In the current Gaza war, as much as 40% of the housing has been damaged or destroyed, with over 1.8 million people internally displaced. The destruction of more than a third of Gaza’s homes is leading international legal experts to raise the concept of “domicide” – the mass destruction of dwellings to make the territory uninhabitable. This concept is increasingly accepted in academia but is not a distinct crime against humanity under international law.

On 28 May we welcome British-Syrian architect and researcher Ammar Azzouz, author of the acclaimed Domicide: Architecture, War, and the Destruction of Home in Syria (2023). In this book, Azzouz draws on the pain inflicted on his hometown of Homs, Syria, offering a blueprint for other urban areas of conflict across the world. From Aleppo to Mosul, Mali to Mariupol, to the ongoing destruction of Gaza, cities have been the epicenter of this type of violence. So what is the impact of domicide on the cultural and social fabric of these societies? What is the psychological and emotional toll on individuals and communities? And how can we prevent or resist domicide and rebuild what has been lost?

Participants

Ammar Azzouz

Ammar Azzouz is a British Academy Research Fellow at University of Oxford. He is the author of Domicide: Architecture, War and the Destruction of Home in Syria (Bloomsbury, 2023).
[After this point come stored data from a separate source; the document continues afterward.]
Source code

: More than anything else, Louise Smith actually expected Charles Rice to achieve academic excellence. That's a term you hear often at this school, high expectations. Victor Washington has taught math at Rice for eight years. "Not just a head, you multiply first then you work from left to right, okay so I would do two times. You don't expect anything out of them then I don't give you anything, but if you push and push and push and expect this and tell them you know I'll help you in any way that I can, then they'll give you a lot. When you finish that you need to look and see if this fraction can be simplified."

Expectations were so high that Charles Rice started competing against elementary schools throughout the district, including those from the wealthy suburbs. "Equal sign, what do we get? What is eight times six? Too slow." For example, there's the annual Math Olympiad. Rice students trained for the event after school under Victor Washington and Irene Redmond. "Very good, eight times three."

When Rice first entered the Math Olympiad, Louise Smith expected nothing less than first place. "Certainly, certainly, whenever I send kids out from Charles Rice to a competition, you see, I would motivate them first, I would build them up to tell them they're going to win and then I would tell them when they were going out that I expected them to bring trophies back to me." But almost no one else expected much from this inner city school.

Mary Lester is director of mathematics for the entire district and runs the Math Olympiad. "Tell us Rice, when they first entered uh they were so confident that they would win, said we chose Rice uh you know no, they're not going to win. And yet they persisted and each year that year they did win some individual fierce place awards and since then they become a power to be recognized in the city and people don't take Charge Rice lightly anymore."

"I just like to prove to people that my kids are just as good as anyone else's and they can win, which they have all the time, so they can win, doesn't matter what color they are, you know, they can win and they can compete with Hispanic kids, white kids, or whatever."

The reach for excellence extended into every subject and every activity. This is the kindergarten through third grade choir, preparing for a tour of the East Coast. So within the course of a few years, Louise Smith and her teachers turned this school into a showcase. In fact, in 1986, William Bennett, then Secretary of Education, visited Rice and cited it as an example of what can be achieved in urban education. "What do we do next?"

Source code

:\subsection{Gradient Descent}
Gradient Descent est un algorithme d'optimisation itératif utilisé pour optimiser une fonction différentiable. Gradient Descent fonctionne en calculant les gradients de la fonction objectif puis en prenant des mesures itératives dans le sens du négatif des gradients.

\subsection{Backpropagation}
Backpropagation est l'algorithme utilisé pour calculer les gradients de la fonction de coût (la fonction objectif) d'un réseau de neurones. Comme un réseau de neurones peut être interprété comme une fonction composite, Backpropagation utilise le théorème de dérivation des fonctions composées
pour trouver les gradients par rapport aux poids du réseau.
Azzouz is the Principal Investigator of Slow Violence and the City, a research project that examines the impact of violence on the built environment at the time of war and peace. He has written for a wide range of platforms including the New York Times, the Guardian, and the New Statesman. He left Syria in 2011 to escape the war and now lives in London.

Nuria Ribas Costa

Nuria Ribas Costa is a Spanish Journalist and Jurist based between Rotterdam and Ibiza, her homeland. Formerly at OMA, she currently works as an independent researcher and policy analyst in the fields of urbanism and culture. She is part of urbanism agency Humankind, research group Vigla, the Center for Music Ecosystems and De Dépendance. She is interested in the relationships rural-urban, the politics of space and land and intersectionality in urbanism.